++++ Information

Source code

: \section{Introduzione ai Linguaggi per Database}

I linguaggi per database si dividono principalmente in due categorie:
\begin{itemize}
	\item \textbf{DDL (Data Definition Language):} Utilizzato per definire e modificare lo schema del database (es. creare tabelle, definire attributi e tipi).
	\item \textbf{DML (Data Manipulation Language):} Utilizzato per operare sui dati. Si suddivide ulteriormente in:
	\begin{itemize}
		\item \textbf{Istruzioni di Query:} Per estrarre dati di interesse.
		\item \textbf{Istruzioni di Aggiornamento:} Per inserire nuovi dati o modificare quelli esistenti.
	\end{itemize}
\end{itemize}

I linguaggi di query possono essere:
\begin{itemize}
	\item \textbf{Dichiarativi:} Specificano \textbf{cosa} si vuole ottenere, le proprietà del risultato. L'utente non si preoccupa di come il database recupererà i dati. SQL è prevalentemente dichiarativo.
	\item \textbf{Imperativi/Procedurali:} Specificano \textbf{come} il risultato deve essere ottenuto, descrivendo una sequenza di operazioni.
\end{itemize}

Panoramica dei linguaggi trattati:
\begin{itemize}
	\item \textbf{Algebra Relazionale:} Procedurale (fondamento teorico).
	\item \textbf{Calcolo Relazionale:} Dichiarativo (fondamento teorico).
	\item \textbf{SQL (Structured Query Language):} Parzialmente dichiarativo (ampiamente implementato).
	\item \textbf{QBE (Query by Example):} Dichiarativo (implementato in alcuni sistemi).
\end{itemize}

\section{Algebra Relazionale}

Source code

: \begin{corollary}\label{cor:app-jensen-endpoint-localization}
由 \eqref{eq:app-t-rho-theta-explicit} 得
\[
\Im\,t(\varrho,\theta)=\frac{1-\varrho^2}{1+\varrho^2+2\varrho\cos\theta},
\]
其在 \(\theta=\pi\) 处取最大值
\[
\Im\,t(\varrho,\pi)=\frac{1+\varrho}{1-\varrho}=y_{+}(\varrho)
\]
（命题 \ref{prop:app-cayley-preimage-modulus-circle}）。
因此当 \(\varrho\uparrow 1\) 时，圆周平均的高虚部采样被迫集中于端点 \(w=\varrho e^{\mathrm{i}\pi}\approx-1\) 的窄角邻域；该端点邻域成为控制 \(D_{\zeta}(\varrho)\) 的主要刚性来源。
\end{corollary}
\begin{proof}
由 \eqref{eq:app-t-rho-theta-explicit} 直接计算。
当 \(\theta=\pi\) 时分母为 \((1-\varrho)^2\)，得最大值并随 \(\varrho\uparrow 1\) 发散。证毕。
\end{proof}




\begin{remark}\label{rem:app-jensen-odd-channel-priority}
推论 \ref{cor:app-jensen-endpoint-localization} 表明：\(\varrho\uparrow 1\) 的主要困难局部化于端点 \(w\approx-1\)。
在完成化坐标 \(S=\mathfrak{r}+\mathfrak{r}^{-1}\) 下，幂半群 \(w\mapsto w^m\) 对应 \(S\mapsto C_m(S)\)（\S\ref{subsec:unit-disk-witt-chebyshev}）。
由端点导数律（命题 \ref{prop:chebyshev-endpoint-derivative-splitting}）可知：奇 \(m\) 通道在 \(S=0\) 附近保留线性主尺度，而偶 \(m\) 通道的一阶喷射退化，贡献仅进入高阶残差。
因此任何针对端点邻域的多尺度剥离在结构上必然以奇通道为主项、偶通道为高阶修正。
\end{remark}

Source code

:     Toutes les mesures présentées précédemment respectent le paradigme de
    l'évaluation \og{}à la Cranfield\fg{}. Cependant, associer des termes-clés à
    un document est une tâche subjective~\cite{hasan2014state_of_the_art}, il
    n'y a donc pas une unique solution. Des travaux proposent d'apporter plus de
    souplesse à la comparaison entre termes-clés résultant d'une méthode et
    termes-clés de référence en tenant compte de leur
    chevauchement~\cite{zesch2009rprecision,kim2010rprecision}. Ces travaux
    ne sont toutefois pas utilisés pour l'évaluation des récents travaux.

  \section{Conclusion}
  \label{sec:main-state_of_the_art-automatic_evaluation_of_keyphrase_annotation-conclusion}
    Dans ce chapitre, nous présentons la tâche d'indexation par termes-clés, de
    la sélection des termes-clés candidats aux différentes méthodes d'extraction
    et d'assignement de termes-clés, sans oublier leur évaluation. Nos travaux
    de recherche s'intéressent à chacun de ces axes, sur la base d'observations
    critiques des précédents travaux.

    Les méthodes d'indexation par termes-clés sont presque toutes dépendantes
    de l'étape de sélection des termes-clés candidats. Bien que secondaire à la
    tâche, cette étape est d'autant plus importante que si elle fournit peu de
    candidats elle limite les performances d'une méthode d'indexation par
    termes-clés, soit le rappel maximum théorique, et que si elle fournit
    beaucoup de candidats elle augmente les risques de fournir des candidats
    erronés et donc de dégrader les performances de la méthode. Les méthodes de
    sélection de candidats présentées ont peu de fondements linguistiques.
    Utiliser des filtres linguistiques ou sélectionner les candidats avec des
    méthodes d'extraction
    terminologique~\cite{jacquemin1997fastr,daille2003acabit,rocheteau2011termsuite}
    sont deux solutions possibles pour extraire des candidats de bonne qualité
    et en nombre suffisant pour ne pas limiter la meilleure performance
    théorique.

++++++++

■ Work task: Report the number of lines in the listing above that include the word "plus", and nothing else.

■ Response area: 2